* PROBLEM: Do not repeat pictures. Repeat exactly the lines of the listing below from its first line through the line with "0.12: Find the".

※ ※ ※

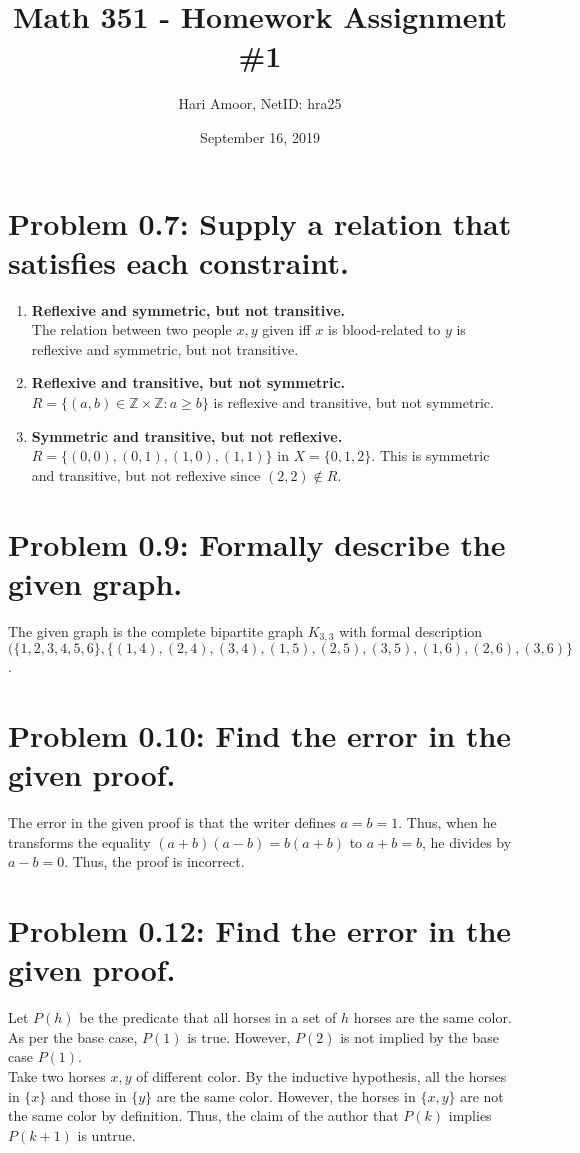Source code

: \documentclass[12pt]{article}
\title{Math 351 - Homework Assignment \#1}
\author{Hari Amoor, NetID: hra25}
\date{September 16, 2019}
\begin{document}
\maketitle

\section*{Problem 0.7: Supply a relation that satisfies each constraint.}
\begin{enumerate}[label=(\alph*)]
	\item \textbf{Reflexive and symmetric, but not transitive.} \\
		\newline
		The relation between two people $x, y$ given iff $x$ is blood-related to $y$ is reflexive and symmetric, but not transitive.
	\item \textbf{Reflexive and transitive, but not symmetric.} \\
		\newline
		$R = \{(a, b) \in \mathbb{Z} \times \mathbb{Z} : a \geq b\}$ is reflexive and transitive, but not symmetric.
	\item \textbf{Symmetric and transitive, but not reflexive.} \\
		\newline
		$R = \{(0, 0), (0, 1), (1, 0), (1, 1)\}$ in $X = \{0, 1, 2\}$. This is symmetric and transitive, but not reflexive since $(2, 2) \notin R$.
\end{enumerate}

\section*{Problem 0.9: Formally describe the given graph.}
The given graph is the complete bipartite graph $K_{3, 3}$ with formal description $(\{1, 2, 3, 4, 5, 6\}, \{(1, 4), (2, 4), (3, 4), (1, 5), (2, 5), (3, 5), (1, 6), (2, 6), (3, 6)\}$.

\section*{Problem 0.10: Find the error in the given proof.}
The error in the given proof is that the writer defines $a = b = 1$. Thus, when he transforms the equality $(a + b)(a - b) = b(a + b)$ to $a + b = b$, he divides by $a - b = 0$. Thus, the proof is incorrect.

\section*{Problem 0.12: Find the error in the given proof.}
Let $P(h)$ be the predicate that all horses in a set of $h$ horses are the same color. As per the base case, $P(1)$ is true. However, $P(2)$ is not implied by the base case $P(1)$. \\
\newline
Take two horses $x, y$ of different color. By the inductive hypothesis, all the horses in $\{x\}$ and those in $\{y\}$ are the same color. However, the horses in $\{x, y\}$ are not the same color by definition. Thus, the claim of the author that $P(k)$ implies $P(k + 1)$ is untrue.
\end{document}
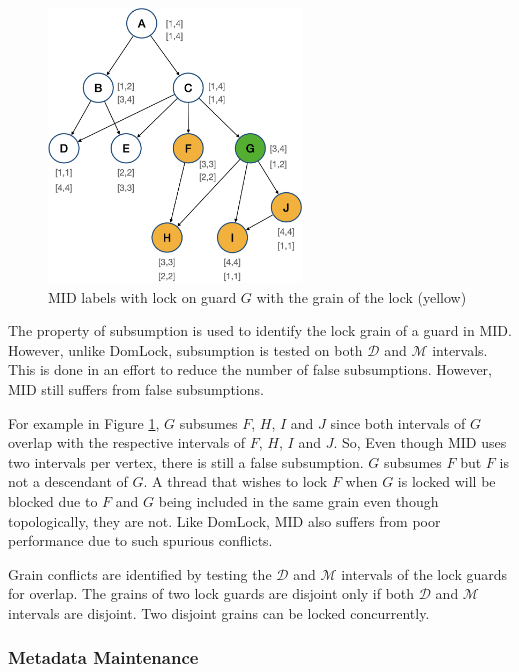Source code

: \begin{figure}[H]
    \centering
    \captionsetup{justification=centering}
    \includegraphics[width=0.6\textwidth]{figures/MID_example_with_lock.png}
    \caption{MID labels with lock on guard $G$ with the grain of the lock (yellow)}
    \label{fig:MID_example_locked}
\end{figure}


The property of subsumption is used to identify the lock grain of a guard in MID. However, unlike DomLock, subsumption is tested on  both $\mathcal{D}$ and $\mathcal{M}$ intervals. 
This is done in an effort to reduce the number of false subsumptions. However, MID still suffers from false subsumptions.


For example in Figure \ref{fig:MID_example_locked}, $G$ subsumes $F$, $H$, $I$ and $J$ since both intervals of $G$ overlap with the respective intervals of $F$, $H$, $I$ and $J$. So, Even though MID uses two intervals per vertex, there is still a false subsumption. $G$ subsumes $F$ but $F$ is not a descendant of $G$. A thread that wishes to lock $F$ when $G$ is locked will be blocked due to $F$ and $G$ being included in the same grain even though topologically, they are not. Like DomLock, MID also suffers from poor performance due to such spurious conflicts.

Grain conflicts are identified by testing the $\mathcal{D}$ and $\mathcal{M}$ intervals of the lock guards for overlap. The grains of two lock guards are disjoint only if both $\mathcal{D}$ and $\mathcal{M}$ intervals are disjoint. Two disjoint grains can be locked concurrently. 

\subsubsection{Metadata Maintenance}

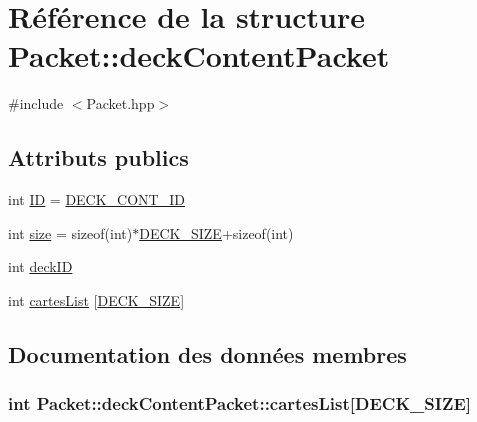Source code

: \hypertarget{structPacket_1_1deckContentPacket}{}\section{Référence de la structure Packet\+:\+:deck\+Content\+Packet}
\label{structPacket_1_1deckContentPacket}


{\ttfamily \#include $<$Packet.\+hpp$>$}

\subsection*{Attributs publics}
\begin{DoxyCompactItemize}
\item 
int \hyperlink{structPacket_1_1deckContentPacket_a00cd7c008d480f9dd7e7347e8d6d0842}{I\+D} = \hyperlink{classPacket_ae91c1d355e4c8f0bef5f893747473661ac6762b082af175037f3df2c4079553df}{D\+E\+C\+K\+\_\+\+C\+O\+N\+T\+\_\+\+I\+D}
\item 
int \hyperlink{structPacket_1_1deckContentPacket_a35c756dcec8f7d81db66f2d188451f38}{size} = sizeof(int)$\ast$\hyperlink{Packet_8hpp_ab48a679225d82ec51e09e62d14313b34}{D\+E\+C\+K\+\_\+\+S\+I\+Z\+E}+sizeof(int)
\item 
int \hyperlink{structPacket_1_1deckContentPacket_a3964261af7fcc399035c6d6f78215619}{deck\+I\+D}
\item 
int \hyperlink{structPacket_1_1deckContentPacket_afe4a24bc025d967a88eceb0510cea04a}{cartes\+List} \mbox{[}\hyperlink{Packet_8hpp_ab48a679225d82ec51e09e62d14313b34}{D\+E\+C\+K\+\_\+\+S\+I\+Z\+E}\mbox{]}
\end{DoxyCompactItemize}


\subsection{Documentation des données membres}
\hypertarget{structPacket_1_1deckContentPacket_afe4a24bc025d967a88eceb0510cea04a}{}
\subsubsection[{cartes\+List}]{\setlength{\rightskip}{0pt plus 5cm}int Packet\+::deck\+Content\+Packet\+::cartes\+List\mbox{[}{\bf D\+E\+C\+K\+\_\+\+S\+I\+Z\+E}\mbox{]}}\label{structPacket_1_1deckContentPacket_afe4a24bc025d967a88eceb0510cea04a}
\hypertarget{structPacket_1_1deckContentPacket_a3964261af7fcc399035c6d6f78215619}{}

※ ※ ※

* RESPONSE AREA:
Source code

: \documentclass[12pt]{article}
\title{Math 351 - Homework Assignment \#1}
\author{Hari Amoor, NetID: hra25}
\date{September 16, 2019}
\begin{document}
\maketitle

\section*{Problem 0.7: Supply a relation that satisfies each constraint.}
\begin{enumerate}[label=(\alph*)]
	\item \textbf{Reflexive and symmetric, but not transitive.} \\
		\newline
		The relation between two people $x, y$ given iff $x$ is blood-related to $y$ is reflexive and symmetric, but not transitive.
	\item \textbf{Reflexive and transitive, but not symmetric.} \\
		\newline
		$R = \{(a, b) \in \mathbb{Z} \times \mathbb{Z} : a \geq b\}$ is reflexive and transitive, but not symmetric.
	\item \textbf{Symmetric and transitive, but not reflexive.} \\
		\newline
		$R = \{(0, 0), (0, 1), (1, 0), (1, 1)\}$ in $X = \{0, 1, 2\}$. This is symmetric and transitive, but not reflexive since $(2, 2) \notin R$.
\end{enumerate}

\section*{Problem 0.9: Formally describe the given graph.}
The given graph is the complete bipartite graph $K_{3, 3}$ with formal description $(\{1, 2, 3, 4, 5, 6\}, \{(1, 4), (2, 4), (3, 4), (1, 5), (2, 5), (3, 5), (1, 6), (2, 6), (3, 6)\}$.

\section*{Problem 0.10: Find the error in the given proof.}
The error in the given proof is that the writer defines $a = b = 1$. Thus, when he transforms the equality $(a + b)(a - b) = b(a + b)$ to $a + b = b$, he divides by $a - b = 0$. Thus, the proof is incorrect.

\section*{Problem 0.12: Find the error in the given proof.}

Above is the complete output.